- Available data -

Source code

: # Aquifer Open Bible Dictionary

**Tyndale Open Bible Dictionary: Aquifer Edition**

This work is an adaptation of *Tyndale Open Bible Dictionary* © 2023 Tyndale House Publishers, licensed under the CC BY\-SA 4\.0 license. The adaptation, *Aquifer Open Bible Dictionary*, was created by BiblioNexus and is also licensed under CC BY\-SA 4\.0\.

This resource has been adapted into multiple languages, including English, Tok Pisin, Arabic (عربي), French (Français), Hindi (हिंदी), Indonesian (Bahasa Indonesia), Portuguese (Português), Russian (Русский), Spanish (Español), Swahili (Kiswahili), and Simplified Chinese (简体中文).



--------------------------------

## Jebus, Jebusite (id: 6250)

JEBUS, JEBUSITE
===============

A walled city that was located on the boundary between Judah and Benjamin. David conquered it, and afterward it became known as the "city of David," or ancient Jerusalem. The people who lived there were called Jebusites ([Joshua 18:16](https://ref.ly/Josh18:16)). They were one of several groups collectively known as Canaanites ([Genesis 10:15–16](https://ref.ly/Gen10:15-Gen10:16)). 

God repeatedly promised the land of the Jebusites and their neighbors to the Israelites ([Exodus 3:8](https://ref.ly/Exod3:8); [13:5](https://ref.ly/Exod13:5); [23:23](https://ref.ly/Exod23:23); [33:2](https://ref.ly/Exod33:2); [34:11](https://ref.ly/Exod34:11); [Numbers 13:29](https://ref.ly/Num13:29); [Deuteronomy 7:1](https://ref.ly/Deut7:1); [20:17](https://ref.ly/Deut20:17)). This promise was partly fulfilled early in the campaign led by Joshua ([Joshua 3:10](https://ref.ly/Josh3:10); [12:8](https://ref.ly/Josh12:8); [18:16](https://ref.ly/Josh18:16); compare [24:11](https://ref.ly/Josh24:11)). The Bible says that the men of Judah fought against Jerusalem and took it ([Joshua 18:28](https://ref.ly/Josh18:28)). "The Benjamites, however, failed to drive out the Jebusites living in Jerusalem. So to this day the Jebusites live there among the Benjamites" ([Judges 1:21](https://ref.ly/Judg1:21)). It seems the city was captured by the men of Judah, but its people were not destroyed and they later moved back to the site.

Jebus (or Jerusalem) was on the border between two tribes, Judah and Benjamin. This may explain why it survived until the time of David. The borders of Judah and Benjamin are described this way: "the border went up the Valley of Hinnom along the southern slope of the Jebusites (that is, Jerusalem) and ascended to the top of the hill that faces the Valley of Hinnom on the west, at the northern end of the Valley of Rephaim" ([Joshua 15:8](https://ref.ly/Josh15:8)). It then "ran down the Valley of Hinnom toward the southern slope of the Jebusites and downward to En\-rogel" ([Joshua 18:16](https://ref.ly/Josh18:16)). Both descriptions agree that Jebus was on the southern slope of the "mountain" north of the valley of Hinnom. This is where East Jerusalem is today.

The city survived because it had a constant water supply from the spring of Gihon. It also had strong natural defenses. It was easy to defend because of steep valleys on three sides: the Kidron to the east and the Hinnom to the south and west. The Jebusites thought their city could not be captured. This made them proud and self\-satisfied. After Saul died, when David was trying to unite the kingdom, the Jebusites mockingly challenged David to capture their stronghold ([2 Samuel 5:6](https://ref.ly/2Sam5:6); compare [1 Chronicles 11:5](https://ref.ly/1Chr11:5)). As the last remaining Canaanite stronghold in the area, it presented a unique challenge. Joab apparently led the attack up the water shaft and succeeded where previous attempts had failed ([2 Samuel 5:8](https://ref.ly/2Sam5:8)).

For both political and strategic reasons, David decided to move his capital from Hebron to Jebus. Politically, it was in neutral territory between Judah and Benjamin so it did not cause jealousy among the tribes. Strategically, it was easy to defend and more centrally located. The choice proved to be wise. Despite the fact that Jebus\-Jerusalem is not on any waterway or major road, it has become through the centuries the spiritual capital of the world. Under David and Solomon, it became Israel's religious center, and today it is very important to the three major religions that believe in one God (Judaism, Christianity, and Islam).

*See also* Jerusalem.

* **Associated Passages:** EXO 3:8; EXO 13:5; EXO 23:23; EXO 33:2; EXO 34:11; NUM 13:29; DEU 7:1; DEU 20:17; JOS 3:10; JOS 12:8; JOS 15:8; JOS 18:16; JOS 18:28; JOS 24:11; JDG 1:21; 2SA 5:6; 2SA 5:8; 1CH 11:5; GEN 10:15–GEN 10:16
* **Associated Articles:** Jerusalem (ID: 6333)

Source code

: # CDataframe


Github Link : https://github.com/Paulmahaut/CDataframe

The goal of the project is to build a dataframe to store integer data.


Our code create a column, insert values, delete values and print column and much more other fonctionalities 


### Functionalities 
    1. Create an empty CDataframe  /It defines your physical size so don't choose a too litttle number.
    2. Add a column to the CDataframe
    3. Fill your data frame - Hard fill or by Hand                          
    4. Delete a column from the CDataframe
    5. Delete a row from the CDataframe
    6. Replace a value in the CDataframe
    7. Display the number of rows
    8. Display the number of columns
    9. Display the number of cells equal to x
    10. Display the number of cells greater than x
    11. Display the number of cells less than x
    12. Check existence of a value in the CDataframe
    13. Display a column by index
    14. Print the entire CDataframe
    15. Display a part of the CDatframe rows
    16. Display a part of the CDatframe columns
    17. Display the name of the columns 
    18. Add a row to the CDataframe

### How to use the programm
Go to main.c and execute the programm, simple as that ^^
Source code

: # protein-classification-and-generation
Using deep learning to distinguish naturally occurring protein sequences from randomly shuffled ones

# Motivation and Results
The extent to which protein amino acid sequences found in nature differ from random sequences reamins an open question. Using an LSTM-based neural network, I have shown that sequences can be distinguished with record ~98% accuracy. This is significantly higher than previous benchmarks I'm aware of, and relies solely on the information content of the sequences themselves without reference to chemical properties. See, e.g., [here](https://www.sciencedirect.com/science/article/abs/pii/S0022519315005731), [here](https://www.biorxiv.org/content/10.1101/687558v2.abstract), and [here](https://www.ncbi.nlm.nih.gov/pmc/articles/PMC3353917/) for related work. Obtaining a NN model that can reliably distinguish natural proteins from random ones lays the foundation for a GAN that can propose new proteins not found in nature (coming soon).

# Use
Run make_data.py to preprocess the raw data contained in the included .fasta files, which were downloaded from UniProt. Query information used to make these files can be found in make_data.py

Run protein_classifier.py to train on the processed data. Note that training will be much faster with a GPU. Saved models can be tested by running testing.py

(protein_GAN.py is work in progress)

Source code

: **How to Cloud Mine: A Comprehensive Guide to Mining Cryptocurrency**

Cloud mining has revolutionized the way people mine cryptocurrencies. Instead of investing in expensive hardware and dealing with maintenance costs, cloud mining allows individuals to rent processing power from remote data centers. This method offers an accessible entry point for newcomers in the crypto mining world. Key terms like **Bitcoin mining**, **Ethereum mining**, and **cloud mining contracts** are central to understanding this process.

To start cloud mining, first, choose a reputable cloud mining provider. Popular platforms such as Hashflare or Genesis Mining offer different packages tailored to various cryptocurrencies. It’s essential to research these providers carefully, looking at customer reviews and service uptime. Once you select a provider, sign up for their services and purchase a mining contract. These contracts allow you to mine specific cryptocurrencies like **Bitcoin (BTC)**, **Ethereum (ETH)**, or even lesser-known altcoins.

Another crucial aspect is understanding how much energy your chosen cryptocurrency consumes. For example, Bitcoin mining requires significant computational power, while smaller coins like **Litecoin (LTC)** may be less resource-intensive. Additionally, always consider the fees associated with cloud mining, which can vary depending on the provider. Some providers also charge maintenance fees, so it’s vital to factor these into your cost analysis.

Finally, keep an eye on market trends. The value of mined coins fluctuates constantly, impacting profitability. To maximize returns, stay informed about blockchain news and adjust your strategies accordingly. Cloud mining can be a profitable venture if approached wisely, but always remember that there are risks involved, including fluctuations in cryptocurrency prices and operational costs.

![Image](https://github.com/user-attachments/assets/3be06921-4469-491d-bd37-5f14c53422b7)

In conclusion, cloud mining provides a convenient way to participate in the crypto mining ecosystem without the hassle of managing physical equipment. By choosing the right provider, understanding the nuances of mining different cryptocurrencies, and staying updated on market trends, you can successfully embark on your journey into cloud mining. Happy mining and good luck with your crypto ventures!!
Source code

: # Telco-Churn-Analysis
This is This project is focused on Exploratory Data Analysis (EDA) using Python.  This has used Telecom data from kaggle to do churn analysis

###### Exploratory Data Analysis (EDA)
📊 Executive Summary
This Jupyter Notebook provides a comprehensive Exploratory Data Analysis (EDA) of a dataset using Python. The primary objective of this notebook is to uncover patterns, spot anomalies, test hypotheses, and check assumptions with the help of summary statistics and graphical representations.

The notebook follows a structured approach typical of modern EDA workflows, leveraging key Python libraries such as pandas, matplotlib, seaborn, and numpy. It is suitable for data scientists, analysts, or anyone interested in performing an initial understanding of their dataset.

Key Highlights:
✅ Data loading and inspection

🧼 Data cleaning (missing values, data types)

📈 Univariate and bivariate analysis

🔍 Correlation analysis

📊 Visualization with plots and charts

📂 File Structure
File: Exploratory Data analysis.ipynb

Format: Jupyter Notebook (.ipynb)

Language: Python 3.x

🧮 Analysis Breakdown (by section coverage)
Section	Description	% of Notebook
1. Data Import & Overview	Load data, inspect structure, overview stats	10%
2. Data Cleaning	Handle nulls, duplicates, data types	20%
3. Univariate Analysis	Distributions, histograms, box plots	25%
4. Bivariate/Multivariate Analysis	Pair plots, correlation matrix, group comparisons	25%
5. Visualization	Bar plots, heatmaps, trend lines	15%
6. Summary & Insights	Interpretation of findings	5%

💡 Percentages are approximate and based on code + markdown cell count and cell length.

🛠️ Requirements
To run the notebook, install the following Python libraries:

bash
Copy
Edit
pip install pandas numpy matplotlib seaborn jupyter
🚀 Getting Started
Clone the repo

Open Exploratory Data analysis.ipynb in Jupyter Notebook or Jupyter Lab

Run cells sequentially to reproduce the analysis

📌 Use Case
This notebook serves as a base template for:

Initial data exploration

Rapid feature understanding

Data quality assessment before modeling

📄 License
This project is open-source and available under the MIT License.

- Problem requirements -
The word "pandas" is the filter: copy every line of the listing above that contains it.

- Expected output -
The notebook follows a structured approach typical of modern EDA workflows, leveraging key Python libraries such as pandas, matplotlib, seaborn, and numpy. It is suitable for data scientists, analysts, or anyone interested in performing an initial understanding of their dataset.
pip install pandas numpy matplotlib seaborn jupyter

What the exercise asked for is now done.